Previous studies have shown that mathematical and logical problems seem to rely mainly on the multiple question regions in the left hemisphere, while tasks involving spatial navigation activate the right hemisphere more than the left hemisphere. The MIT team found that reading computer code appears to activate both the left and right sides of the multiple-demand network, and ScratchJr activated the right side slightly more than the left side. This finding contradicts the hypothesis that math and coding rely on the same brain mechanisms.
Effects of experience
The researchers say that while they have not identified regions that appear to be solely dedicated to programming, such specialized brain activity could develop in people who have much more coding experience.

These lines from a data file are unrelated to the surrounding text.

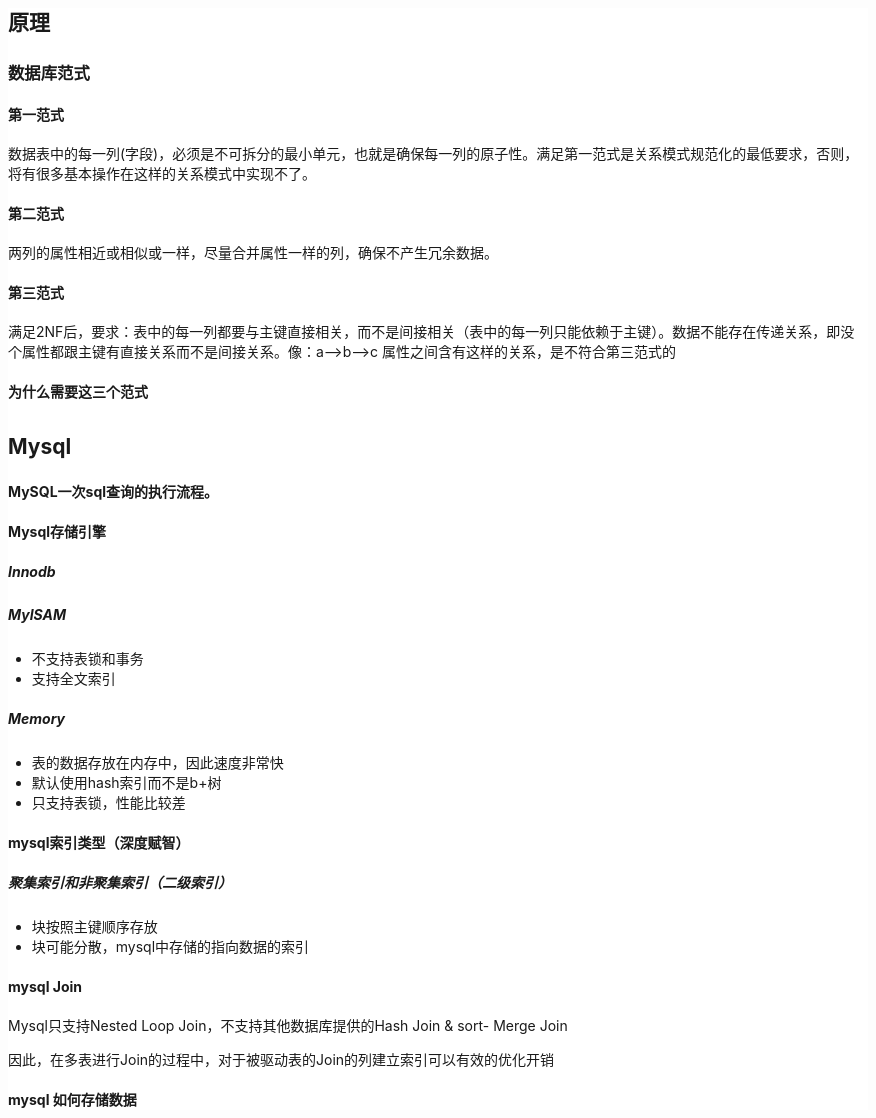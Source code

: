 ## 原理

### 数据库范式

#### 第一范式

数据表中的每一列(字段)，必须是不可拆分的最小单元，也就是确保每一列的原子性。满足第一范式是关系模式规范化的最低要求，否则，将有很多基本操作在这样的关系模式中实现不了。

#### 第二范式

两列的属性相近或相似或一样，尽量合并属性一样的列，确保不产生冗余数据。

#### 第三范式

满足2NF后，要求：表中的每一列都要与主键直接相关，而不是间接相关（表中的每一列只能依赖于主键）。数据不能存在传递关系，即没个属性都跟主键有直接关系而不是间接关系。像：a-->b-->c  属性之间含有这样的关系，是不符合第三范式的

#### 为什么需要这三个范式

## Mysql

#### MySQL一次sql查询的执行流程。

#### Mysql存储引擎

##### Innodb



##### MyISAM

- 不支持表锁和事务
- 支持全文索引

##### Memory

- 表的数据存放在内存中，因此速度非常快
- 默认使用hash索引而不是b+树
- 只支持表锁，性能比较差

#### mysql索引类型（深度赋智）

##### 聚集索引和非聚集索引（二级索引）

- 块按照主键顺序存放
- 块可能分散，mysql中存储的指向数据的索引

#### mysql Join

Mysql只支持Nested Loop Join，不支持其他数据库提供的Hash Join & sort- Merge Join

因此，在多表进行Join的过程中，对于被驱动表的Join的列建立索引可以有效的优化开销 

#### mysql 如何存储数据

“It is possible that if you take people who are professional programmers who have spent 30 or 40 years coding in a particular language, you may start to see some specialization or some crystallization of parts of the multiple-demand system”, says Fedorenko. “For people who are familiar with coding and can perform these tasks efficiently, but have relatively little experience, it just seems like you don’t see any specialization yet.”
In an accompanying document in the same issue of eLifea team of researchers at Johns Hopkins University also reported that solving code problems activates the multiple-demand network instead of the language regions.
The findings suggest that there is no definitive answer to whether coding should be taught as a math-based skill or a language-based skill. In part, that’s because learning programming can draw on both language and multiple question systems, even if – once learned – programming doesn’t depend on the language areas, the researchers say.
“There are claims from both camps – it has to be along with math, it has to be along with language,” says Ivanova. “But it looks like IT educators will have to develop their own approaches to learn code most effectively.”
The research was funded by the National Science Foundation, MIT’s Department of the Brain and Cognitive Sciences, and the McGovern Institute for Brain Research.